Work to be completed>
What is the number of lines in these entries that contain "summary"? State it alone.

(Data records)
■ ■ ■ ■

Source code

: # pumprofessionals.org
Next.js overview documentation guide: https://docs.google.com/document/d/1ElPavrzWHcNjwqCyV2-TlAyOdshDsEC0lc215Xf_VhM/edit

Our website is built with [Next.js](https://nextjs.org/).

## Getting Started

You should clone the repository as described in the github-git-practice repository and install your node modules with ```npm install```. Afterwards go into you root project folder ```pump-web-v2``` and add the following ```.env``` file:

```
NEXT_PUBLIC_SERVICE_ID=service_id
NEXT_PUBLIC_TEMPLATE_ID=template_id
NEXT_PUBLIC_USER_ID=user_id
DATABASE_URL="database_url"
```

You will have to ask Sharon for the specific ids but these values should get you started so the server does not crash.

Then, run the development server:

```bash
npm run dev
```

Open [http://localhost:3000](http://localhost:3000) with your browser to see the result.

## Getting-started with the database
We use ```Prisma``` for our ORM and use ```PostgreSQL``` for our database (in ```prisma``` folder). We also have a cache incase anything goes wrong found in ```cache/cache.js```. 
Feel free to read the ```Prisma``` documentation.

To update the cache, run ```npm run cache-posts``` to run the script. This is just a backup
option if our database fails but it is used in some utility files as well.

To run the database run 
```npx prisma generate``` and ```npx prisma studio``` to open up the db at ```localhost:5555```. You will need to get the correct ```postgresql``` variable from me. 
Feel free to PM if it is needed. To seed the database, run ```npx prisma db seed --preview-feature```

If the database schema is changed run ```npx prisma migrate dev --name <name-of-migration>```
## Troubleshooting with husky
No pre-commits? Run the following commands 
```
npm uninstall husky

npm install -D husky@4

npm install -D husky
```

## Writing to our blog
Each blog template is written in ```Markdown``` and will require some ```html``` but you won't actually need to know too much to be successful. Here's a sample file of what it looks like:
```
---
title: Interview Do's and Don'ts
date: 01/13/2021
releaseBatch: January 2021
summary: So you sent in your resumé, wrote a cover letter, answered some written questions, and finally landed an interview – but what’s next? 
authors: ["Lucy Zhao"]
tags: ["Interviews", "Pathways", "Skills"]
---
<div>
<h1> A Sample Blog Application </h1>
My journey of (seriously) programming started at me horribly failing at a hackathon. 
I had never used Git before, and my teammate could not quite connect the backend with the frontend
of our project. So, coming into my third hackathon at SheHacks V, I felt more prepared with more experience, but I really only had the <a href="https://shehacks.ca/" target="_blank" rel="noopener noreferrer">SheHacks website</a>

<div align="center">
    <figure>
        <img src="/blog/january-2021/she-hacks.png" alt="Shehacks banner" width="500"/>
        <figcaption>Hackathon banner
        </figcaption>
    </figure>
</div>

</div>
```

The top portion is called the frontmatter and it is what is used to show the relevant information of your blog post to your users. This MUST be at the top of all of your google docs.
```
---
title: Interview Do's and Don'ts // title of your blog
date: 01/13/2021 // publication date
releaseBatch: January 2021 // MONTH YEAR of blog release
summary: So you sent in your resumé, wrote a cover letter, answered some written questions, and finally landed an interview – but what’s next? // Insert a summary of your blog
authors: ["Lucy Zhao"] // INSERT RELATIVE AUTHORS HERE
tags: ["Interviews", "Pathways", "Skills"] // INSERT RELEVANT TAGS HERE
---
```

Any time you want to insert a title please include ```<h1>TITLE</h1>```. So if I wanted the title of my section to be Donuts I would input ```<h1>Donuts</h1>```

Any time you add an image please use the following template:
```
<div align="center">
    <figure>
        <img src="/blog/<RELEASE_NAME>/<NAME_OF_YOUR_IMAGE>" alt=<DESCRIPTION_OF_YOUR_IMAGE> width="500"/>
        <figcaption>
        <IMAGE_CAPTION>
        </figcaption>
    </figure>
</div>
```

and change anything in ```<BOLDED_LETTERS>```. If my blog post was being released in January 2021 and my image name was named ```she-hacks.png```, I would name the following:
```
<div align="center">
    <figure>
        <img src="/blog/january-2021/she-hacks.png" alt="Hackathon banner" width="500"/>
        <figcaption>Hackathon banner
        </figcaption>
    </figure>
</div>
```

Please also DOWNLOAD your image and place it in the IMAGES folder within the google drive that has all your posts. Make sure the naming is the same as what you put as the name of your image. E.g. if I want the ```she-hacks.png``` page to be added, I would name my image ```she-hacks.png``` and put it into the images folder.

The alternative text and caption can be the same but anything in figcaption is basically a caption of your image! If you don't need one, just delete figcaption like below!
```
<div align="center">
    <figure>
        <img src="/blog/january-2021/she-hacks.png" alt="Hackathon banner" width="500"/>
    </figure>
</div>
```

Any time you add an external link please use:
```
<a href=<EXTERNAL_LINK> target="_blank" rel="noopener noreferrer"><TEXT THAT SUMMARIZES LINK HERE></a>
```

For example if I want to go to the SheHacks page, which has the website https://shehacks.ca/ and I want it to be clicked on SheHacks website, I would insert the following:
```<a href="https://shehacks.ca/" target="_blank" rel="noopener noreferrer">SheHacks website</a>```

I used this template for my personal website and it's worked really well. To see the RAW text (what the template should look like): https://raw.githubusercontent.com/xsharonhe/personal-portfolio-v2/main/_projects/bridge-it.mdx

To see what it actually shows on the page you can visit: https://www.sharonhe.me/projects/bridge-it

■ ■ ■ ■

Task answer>
2